Katrin blickte sie an und meinte: „Bist du schon bereit für einen Besuch in der Disko?“
Samantha konnte die Frage noch nicht richtig deuten, deshalb begleitete der Blick auf ihre Uhr die Antwort: „Ich war bis vor fünf Stunden in so einer Lokalität. Eigentlich ist mein Bedarf in diesem Zusammenhang gedeckt.“
„Wo warst du denn?“
„In der Seebachklause! Wieso?“ Jetzt fing Katrin an zu lachen.

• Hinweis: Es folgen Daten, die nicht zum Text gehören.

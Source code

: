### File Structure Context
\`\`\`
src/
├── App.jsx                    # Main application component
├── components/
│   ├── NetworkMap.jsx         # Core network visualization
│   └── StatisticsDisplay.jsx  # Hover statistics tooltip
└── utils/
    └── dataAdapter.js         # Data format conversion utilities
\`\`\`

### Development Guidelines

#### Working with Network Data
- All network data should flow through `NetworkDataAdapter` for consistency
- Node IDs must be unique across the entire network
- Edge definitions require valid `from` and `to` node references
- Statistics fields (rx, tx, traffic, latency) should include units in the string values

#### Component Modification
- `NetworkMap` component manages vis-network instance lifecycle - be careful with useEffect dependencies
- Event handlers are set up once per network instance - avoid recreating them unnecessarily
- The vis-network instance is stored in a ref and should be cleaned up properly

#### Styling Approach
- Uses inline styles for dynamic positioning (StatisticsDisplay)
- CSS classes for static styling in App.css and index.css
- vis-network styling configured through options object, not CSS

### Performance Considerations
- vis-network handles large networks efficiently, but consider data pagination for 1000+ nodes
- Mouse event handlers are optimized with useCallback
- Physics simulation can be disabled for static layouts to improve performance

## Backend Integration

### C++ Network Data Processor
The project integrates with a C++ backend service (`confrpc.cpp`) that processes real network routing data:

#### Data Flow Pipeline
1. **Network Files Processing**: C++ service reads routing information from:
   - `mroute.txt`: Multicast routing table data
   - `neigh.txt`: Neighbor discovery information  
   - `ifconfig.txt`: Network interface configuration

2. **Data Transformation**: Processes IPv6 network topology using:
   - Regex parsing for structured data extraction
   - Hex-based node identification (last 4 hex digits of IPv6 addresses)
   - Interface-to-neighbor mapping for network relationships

„Ja dann weiß ich nicht genau, wie wir weiter vorgehen sollen. Entweder der neue Fall wird wegen Befangenheit abgegeben, oder aber ich führe das erste Verhör direkt mit dir.“
Sie bemerkte die Begriffsstutzigkeit Samanthas und sagte: „Sie haben heute Nacht genau dort eingebrochen.“
Der Groschen war gefallen: „Na dann mal los! Auf was warten wir noch?“
Katrin verzog das Gesicht, während sie die Autoschlüssel schnappte: „Schade um den Kaffee. Aber kalt macht er bekanntlich schöner!“
Dann setzte sie sich ans Steuer des blau getarnten Passats und fuhr los. Im Gegensatz zur Kopilotin hatte sie ihre Uniform an. Samantha hingegen verzichtete so oft es ging auf diese offizielle Dienstkleidung.
Sie musste gerade wieder daran denken, wie sie erst vorletzten Freitag zu einer Ruhestörung gerufen wurden. Eine Clique feierte in einem Mehrfamilienhaus den Junggesellenabschied eines jungen Mannes. Als die beiden uniformierten Mädels eintrafen, stand für den Partykönig offensichtlich fest, dass es sich hier um zwei Stripperinnen handeln musste. Rückblickend betrachtet, lag er bei Samantha da ja auch nicht ganz falsch, was außer ihr aber niemand wissen durfte.
Direkt verübeln konnte man ihm diese Vermutung beim Betrachten der beiden Damen aber auch nicht. Katrin war sogar noch zwei drei Zentimeter größer als ihre Vorgesetzte, trug kurze schwarze Haare und hatte schon einige Modelauftritte hinter sich. Sie war immer braun gebrannt und schien, so empfand es jedenfalls Samantha, seit Jahren die erste ernstzunehmende Konkurrentin zu sein. Zumindest was das Äußere betraf.